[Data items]
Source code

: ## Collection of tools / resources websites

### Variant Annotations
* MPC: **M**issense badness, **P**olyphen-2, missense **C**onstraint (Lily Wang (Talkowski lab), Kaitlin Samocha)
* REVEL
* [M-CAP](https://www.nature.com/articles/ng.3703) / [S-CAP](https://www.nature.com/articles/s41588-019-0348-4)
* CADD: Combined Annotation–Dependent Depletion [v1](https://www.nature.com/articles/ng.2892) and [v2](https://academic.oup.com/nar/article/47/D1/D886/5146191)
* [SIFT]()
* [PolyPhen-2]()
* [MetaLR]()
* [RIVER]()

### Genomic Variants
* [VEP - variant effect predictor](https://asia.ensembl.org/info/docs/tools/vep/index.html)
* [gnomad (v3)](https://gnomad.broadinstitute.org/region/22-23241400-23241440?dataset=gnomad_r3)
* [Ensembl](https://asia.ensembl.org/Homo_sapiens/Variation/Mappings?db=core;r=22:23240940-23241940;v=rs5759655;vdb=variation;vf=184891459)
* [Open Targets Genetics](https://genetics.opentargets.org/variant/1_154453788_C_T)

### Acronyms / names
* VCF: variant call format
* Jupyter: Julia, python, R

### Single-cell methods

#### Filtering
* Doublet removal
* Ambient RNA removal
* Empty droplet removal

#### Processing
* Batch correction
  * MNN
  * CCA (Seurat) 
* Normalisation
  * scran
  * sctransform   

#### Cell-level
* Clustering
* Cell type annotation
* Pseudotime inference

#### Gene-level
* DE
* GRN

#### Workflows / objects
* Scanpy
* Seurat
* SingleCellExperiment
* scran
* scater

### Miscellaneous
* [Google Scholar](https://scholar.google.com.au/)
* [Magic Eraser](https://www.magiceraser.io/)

[WORK REQUIRED] What lines hold the string "https"? Pick them out of the data.

[SOLUTION BELOW]
* [M-CAP](https://www.nature.com/articles/ng.3703) / [S-CAP](https://www.nature.com/articles/s41588-019-0348-4)
* CADD: Combined Annotation–Dependent Depletion [v1](https://www.nature.com/articles/ng.2892) and [v2](https://academic.oup.com/nar/article/47/D1/D886/5146191)
* [VEP - variant effect predictor](https://asia.ensembl.org/info/docs/tools/vep/index.html)
* [gnomad (v3)](https://gnomad.broadinstitute.org/region/22-23241400-23241440?dataset=gnomad_r3)
* [Ensembl](https://asia.ensembl.org/Homo_sapiens/Variation/Mappings?db=core;r=22:23240940-23241940;v=rs5759655;vdb=variation;vf=184891459)
* [Open Targets Genetics](https://genetics.opentargets.org/variant/1_154453788_C_T)
* [Google Scholar](https://scholar.google.com.au/)
* [Magic Eraser](https://www.magiceraser.io/)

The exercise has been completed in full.